• [What to work on]
Return each line of the data below that contains the string "seeds".

Content starts

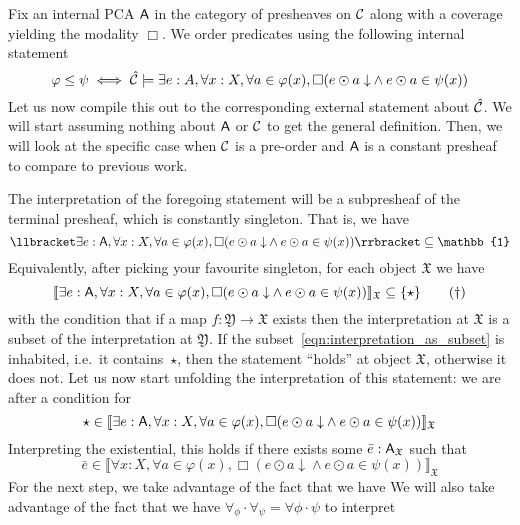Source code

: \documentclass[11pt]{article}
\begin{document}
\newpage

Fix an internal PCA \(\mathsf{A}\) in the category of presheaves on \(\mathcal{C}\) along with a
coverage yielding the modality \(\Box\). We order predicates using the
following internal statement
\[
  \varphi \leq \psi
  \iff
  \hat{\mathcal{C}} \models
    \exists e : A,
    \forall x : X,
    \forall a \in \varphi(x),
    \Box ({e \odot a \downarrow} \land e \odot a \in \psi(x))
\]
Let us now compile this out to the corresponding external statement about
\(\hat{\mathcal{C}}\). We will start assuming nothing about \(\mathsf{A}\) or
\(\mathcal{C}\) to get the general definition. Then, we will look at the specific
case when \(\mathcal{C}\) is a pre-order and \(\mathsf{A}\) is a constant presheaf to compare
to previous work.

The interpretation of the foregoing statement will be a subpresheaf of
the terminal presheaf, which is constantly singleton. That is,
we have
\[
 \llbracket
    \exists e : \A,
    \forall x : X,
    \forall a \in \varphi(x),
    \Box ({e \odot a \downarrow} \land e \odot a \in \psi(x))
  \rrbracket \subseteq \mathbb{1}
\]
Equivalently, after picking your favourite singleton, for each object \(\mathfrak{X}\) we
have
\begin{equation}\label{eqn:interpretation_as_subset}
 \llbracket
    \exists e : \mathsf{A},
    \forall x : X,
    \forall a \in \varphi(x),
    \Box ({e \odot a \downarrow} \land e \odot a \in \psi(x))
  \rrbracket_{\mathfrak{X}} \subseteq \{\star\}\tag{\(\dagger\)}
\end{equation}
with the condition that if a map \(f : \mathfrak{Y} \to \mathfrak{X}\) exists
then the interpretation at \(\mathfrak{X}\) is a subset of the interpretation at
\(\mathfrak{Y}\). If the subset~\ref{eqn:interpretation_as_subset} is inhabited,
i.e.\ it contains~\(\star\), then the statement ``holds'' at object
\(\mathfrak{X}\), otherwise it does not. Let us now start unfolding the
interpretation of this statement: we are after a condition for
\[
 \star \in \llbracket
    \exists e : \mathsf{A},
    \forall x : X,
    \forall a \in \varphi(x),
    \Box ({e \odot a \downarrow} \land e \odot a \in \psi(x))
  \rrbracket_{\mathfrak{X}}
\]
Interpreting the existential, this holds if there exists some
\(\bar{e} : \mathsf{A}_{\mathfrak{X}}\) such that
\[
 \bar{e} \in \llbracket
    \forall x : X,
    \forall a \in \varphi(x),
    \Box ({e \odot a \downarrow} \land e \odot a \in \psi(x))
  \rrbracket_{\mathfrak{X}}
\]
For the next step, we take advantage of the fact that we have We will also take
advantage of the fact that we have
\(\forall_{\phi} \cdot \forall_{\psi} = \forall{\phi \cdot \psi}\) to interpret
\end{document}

Content ends
Content starts

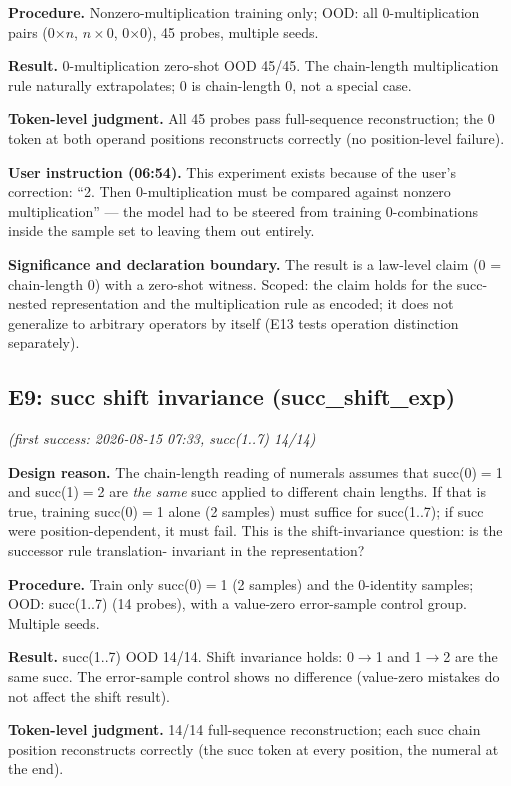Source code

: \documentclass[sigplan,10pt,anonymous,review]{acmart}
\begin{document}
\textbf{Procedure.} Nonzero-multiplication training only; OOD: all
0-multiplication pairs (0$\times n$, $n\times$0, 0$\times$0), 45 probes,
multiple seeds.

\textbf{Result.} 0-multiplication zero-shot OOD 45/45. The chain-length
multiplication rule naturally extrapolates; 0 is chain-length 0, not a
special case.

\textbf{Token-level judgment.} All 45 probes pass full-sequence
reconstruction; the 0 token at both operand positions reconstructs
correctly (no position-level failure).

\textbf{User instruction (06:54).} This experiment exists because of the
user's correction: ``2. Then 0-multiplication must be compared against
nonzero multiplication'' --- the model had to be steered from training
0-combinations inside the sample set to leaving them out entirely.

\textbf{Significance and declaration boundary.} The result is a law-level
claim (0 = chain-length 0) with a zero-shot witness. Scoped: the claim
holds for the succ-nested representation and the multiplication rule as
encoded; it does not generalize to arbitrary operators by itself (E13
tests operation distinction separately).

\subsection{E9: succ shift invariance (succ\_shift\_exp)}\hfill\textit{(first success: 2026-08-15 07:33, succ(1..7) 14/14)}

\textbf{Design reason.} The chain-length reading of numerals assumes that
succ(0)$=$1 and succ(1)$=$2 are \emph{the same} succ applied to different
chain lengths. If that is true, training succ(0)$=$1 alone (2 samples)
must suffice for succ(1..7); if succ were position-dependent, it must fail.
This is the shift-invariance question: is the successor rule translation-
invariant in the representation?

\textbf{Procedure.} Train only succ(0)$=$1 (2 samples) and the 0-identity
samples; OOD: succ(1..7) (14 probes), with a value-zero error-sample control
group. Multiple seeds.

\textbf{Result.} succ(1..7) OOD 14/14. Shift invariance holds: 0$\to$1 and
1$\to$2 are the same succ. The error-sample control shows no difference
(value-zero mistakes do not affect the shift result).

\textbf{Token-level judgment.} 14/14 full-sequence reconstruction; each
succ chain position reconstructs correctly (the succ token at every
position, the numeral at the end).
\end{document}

Content ends

• [Exercise solution]
multiple seeds.
group. Multiple seeds.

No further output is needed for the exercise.